WORK INSTRUCTION: Where does the word "json" occur in the data below? Copy each line that holds it.
***** THE DATA
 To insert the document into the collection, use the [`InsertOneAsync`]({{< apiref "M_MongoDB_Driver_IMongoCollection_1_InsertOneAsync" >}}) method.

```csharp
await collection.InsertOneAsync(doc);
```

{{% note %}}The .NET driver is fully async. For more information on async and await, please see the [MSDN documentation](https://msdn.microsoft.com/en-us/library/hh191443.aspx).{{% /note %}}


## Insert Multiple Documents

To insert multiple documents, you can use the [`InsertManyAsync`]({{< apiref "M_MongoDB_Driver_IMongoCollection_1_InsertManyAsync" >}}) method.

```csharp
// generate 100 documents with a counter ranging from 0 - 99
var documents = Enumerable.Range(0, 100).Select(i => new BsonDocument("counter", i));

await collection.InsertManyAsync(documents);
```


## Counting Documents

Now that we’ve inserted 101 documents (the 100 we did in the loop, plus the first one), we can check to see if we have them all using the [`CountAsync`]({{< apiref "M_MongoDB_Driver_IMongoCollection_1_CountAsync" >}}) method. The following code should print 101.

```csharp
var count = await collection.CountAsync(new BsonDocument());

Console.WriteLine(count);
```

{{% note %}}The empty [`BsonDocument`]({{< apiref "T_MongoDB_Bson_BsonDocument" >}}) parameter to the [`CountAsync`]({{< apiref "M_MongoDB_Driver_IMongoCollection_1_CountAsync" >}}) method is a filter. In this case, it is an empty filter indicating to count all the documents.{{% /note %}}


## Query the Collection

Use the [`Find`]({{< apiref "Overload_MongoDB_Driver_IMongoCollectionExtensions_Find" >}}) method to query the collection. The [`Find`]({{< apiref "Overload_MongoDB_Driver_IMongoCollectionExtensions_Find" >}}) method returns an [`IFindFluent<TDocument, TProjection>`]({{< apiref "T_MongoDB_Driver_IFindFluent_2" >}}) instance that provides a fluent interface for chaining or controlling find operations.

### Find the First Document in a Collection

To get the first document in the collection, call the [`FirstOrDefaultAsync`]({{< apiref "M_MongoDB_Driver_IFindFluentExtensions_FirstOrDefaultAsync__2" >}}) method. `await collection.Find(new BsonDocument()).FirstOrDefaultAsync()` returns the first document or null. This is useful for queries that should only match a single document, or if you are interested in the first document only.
**********
***** THE DATA
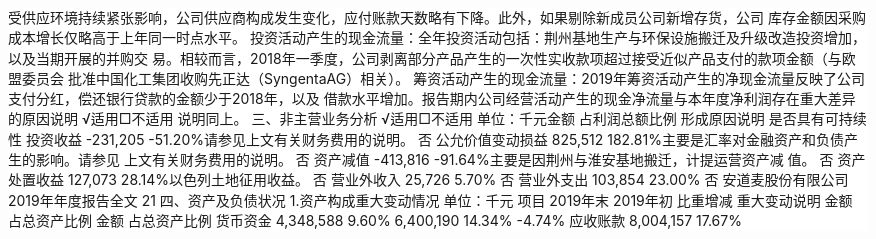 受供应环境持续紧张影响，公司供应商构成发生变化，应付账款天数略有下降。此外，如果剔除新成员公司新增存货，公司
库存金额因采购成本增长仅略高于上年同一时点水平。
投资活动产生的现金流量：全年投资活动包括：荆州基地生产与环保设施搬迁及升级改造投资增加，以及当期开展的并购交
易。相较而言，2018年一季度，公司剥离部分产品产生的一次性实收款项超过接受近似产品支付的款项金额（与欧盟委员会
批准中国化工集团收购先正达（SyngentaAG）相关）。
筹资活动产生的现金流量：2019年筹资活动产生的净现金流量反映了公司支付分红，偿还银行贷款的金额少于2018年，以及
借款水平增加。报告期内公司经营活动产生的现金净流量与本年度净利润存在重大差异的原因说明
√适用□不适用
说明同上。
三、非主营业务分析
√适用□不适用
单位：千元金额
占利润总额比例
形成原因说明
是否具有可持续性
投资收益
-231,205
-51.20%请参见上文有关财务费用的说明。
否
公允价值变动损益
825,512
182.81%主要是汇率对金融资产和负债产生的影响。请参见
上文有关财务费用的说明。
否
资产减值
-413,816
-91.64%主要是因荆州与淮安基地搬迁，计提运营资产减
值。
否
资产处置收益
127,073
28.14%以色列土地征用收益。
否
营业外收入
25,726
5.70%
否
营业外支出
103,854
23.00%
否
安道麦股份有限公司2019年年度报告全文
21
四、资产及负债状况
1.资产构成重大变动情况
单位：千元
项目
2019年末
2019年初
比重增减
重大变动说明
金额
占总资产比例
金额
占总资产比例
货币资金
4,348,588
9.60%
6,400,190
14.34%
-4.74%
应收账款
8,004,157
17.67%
**********
***** THE DATA
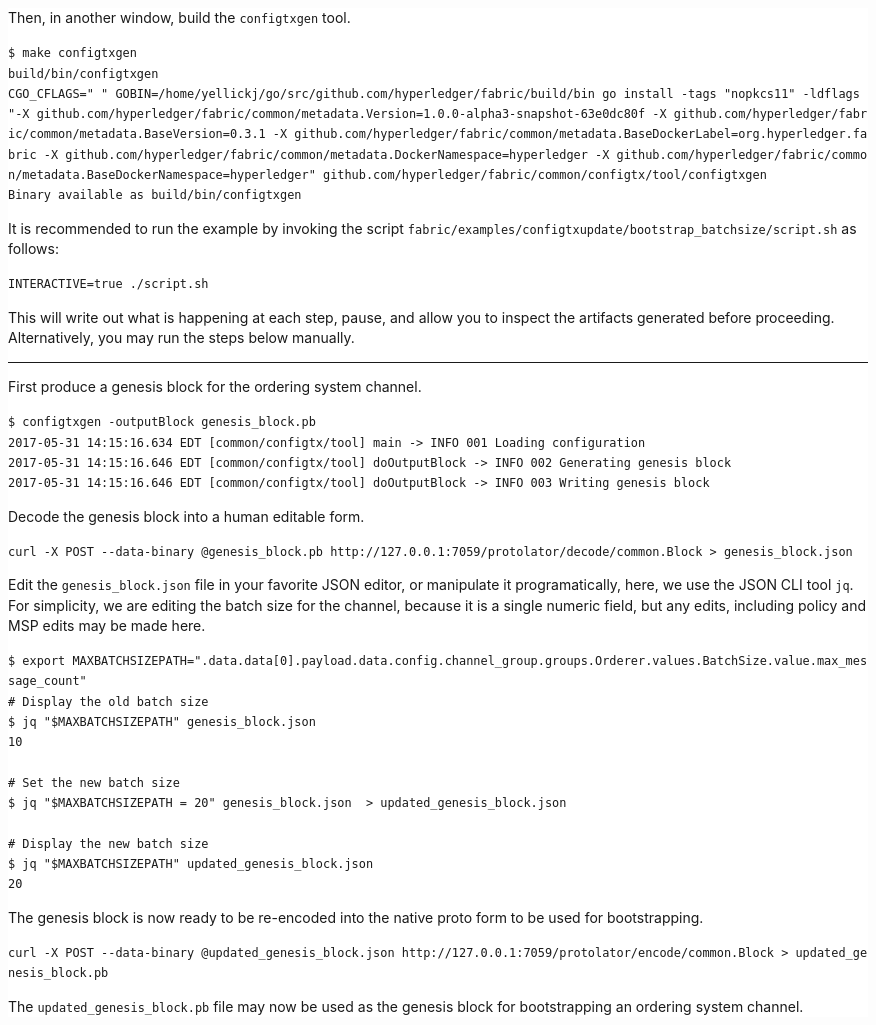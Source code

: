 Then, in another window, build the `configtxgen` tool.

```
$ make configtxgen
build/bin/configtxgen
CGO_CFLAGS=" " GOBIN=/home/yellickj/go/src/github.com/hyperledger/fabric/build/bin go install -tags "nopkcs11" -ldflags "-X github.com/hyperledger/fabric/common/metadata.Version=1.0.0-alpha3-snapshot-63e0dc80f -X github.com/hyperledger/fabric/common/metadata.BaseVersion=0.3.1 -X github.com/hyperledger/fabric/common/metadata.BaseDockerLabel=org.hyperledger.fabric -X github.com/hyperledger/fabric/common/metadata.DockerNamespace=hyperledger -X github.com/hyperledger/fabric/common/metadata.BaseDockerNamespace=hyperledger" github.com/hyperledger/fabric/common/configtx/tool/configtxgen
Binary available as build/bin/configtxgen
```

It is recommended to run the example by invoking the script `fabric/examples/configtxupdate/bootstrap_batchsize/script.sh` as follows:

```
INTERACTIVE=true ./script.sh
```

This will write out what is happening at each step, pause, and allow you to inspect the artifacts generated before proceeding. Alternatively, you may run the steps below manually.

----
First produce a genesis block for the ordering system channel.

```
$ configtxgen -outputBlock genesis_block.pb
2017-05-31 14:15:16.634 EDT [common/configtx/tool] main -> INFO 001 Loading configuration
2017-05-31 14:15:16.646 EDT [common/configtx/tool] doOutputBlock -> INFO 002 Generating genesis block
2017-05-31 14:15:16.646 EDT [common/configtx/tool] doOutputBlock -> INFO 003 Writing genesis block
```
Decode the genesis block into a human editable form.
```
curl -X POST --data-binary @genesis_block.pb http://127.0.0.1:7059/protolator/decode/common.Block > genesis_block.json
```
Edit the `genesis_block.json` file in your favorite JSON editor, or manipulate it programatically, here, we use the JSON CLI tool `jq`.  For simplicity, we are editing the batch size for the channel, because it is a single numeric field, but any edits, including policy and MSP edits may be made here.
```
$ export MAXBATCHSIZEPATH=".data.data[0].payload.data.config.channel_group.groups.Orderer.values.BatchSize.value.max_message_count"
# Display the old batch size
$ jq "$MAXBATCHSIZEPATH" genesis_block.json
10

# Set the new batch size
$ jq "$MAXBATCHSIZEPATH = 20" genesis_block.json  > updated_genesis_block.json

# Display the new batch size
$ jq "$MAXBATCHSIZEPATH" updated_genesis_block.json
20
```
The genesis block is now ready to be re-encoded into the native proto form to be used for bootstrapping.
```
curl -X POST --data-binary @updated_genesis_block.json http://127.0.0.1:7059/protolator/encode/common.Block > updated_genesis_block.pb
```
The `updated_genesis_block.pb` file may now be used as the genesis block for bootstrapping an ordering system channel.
**********
ANSWER TO THIS PROBLEM:
curl -X POST --data-binary @genesis_block.pb http://127.0.0.1:7059/protolator/decode/common.Block > genesis_block.json
Edit the `genesis_block.json` file in your favorite JSON editor, or manipulate it programatically, here, we use the JSON CLI tool `jq`.  For simplicity, we are editing the batch size for the channel, because it is a single numeric field, but any edits, including policy and MSP edits may be made here.
$ jq "$MAXBATCHSIZEPATH" genesis_block.json
$ jq "$MAXBATCHSIZEPATH = 20" genesis_block.json  > updated_genesis_block.json
$ jq "$MAXBATCHSIZEPATH" updated_genesis_block.json
curl -X POST --data-binary @updated_genesis_block.json http://127.0.0.1:7059/protolator/encode/common.Block > updated_genesis_block.pb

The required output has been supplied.